TASK REQUIREMENTS: Scan the data below for lines holding the word "terminating", and copy each line found.

+ + + +

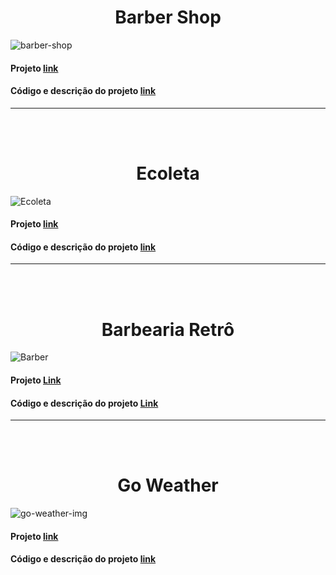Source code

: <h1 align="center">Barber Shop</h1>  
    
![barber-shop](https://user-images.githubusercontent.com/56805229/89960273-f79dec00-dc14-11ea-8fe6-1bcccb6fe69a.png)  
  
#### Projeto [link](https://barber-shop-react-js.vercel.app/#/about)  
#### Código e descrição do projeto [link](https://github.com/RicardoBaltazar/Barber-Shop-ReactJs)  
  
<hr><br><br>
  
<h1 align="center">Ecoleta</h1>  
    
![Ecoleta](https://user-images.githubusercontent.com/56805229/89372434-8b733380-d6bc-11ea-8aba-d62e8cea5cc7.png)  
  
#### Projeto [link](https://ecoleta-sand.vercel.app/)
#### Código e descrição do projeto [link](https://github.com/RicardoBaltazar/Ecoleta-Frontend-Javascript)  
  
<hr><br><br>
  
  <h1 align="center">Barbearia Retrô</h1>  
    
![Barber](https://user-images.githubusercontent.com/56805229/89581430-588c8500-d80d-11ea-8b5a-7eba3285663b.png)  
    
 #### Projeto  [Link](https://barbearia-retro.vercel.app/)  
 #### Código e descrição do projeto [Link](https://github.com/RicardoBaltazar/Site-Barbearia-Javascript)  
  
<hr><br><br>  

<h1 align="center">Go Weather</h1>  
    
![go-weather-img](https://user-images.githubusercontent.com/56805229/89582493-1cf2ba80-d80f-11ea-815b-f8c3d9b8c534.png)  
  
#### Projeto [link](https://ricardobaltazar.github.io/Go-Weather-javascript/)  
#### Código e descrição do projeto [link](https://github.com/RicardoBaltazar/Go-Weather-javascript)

+ + + +

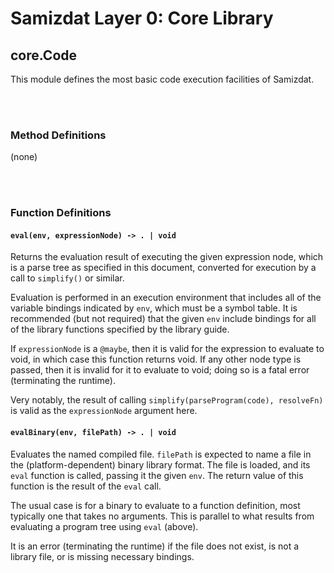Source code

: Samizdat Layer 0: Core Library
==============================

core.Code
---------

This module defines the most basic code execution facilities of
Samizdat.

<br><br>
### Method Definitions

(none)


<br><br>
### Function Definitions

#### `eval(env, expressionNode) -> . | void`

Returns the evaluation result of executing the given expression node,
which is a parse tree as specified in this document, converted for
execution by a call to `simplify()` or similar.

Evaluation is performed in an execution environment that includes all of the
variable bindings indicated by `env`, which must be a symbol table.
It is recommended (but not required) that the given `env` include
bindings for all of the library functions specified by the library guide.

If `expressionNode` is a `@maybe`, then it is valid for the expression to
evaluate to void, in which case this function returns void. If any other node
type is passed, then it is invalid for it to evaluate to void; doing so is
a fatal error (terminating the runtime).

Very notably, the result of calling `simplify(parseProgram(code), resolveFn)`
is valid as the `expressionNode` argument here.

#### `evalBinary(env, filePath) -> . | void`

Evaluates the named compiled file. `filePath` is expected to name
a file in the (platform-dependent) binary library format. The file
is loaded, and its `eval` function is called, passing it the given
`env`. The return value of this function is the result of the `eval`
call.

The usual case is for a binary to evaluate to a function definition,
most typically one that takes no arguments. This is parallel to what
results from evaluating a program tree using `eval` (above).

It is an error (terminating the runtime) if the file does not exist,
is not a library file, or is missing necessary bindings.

+ + + +

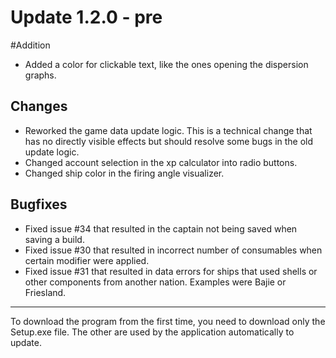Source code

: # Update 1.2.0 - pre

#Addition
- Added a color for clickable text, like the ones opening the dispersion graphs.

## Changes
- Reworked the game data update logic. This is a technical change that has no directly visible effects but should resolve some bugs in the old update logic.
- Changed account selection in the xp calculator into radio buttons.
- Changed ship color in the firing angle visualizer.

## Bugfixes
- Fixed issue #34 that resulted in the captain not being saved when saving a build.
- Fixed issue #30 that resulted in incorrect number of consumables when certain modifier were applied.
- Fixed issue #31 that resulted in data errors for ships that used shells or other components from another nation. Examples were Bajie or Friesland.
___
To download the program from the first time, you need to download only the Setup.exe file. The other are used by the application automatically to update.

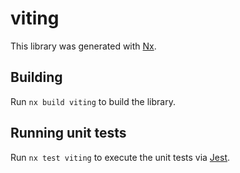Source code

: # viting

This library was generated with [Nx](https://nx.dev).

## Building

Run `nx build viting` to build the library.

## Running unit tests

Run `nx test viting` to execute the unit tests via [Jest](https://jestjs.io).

+ + + +

REPLY TO THE TASK:
a fatal error (terminating the runtime).
It is an error (terminating the runtime) if the file does not exist,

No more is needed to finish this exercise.